___ DATA SHOWN ___

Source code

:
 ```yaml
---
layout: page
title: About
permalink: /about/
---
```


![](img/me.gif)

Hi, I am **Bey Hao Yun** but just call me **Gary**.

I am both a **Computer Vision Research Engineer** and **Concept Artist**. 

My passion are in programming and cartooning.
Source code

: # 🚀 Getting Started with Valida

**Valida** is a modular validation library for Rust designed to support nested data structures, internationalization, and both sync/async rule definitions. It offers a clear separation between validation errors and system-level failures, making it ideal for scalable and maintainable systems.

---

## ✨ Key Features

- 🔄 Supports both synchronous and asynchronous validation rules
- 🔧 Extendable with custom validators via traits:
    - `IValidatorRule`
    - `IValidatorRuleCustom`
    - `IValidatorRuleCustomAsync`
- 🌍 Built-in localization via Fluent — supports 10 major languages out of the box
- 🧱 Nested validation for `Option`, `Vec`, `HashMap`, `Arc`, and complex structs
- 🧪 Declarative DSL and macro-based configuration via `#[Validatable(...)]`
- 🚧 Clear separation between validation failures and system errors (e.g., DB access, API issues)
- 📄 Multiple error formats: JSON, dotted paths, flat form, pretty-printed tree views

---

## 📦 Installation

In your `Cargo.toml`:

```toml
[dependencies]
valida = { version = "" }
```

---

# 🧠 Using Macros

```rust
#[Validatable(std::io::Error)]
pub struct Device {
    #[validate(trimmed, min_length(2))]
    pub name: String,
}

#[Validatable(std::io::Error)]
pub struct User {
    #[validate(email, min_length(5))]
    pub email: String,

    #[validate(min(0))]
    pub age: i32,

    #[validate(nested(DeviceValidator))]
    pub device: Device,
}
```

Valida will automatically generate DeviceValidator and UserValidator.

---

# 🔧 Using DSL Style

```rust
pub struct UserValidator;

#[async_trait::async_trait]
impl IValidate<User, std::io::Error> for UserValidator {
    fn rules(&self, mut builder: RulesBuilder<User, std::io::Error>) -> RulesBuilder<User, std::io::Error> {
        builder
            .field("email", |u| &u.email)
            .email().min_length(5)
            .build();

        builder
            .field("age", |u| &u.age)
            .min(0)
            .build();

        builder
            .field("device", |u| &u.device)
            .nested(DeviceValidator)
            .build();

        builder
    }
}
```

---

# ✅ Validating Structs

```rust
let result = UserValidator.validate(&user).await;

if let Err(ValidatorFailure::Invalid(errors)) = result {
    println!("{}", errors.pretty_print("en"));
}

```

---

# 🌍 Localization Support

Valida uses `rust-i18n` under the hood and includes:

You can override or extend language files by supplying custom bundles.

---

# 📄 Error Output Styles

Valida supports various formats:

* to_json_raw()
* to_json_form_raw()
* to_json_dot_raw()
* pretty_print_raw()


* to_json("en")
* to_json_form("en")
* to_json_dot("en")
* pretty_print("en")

___

# [THE TASK]
Every word in the records must appear in your copy exactly as it does above.

# [EXERCISE SOLUTION]
Source code

:
 ```yaml
---
layout: page
title: About
permalink: /about/
---
```


![](img/me.gif)

Hi, I am **Bey Hao Yun** but just call me **Gary**.

I am both a **Computer Vision Research Engineer** and **Concept Artist**. 

My passion are in programming and cartooning.
Source code

: # 🚀 Getting Started with Valida

**Valida** is a modular validation library for Rust designed to support nested data structures, internationalization, and both sync/async rule definitions. It offers a clear separation between validation errors and system-level failures, making it ideal for scalable and maintainable systems.

---

## ✨ Key Features

- 🔄 Supports both synchronous and asynchronous validation rules
- 🔧 Extendable with custom validators via traits:
    - `IValidatorRule`
    - `IValidatorRuleCustom`
    - `IValidatorRuleCustomAsync`
- 🌍 Built-in localization via Fluent — supports 10 major languages out of the box
- 🧱 Nested validation for `Option`, `Vec`, `HashMap`, `Arc`, and complex structs
- 🧪 Declarative DSL and macro-based configuration via `#[Validatable(...)]`
- 🚧 Clear separation between validation failures and system errors (e.g., DB access, API issues)
- 📄 Multiple error formats: JSON, dotted paths, flat form, pretty-printed tree views

---

## 📦 Installation

In your `Cargo.toml`:

```toml
[dependencies]
valida = { version = "" }
```

---

# 🧠 Using Macros

```rust
#[Validatable(std::io::Error)]
pub struct Device {
    #[validate(trimmed, min_length(2))]
    pub name: String,
}

#[Validatable(std::io::Error)]
pub struct User {
    #[validate(email, min_length(5))]
    pub email: String,

    #[validate(min(0))]
    pub age: i32,

    #[validate(nested(DeviceValidator))]
    pub device: Device,
}
```

Valida will automatically generate DeviceValidator and UserValidator.

---

# 🔧 Using DSL Style

```rust
pub struct UserValidator;

#[async_trait::async_trait]
impl IValidate<User, std::io::Error> for UserValidator {
    fn rules(&self, mut builder: RulesBuilder<User, std::io::Error>) -> RulesBuilder<User, std::io::Error> {
        builder
            .field("email", |u| &u.email)
            .email().min_length(5)
            .build();

        builder
            .field("age", |u| &u.age)
            .min(0)
            .build();

        builder
            .field("device", |u| &u.device)
            .nested(DeviceValidator)
            .build();

        builder
    }
}
```

---

# ✅ Validating Structs

```rust
let result = UserValidator.validate(&user).await;

if let Err(ValidatorFailure::Invalid(errors)) = result {
    println!("{}", errors.pretty_print("en"));
}

```

---

# 🌍 Localization Support

Valida uses `rust-i18n` under the hood and includes:

You can override or extend language files by supplying custom bundles.

---

# 📄 Error Output Styles

Valida supports various formats:

* to_json_raw()
* to_json_form_raw()
* to_json_dot_raw()
* pretty_print_raw()


* to_json("en")
* to_json_form("en")
* to_json_dot("en")
* pretty_print("en")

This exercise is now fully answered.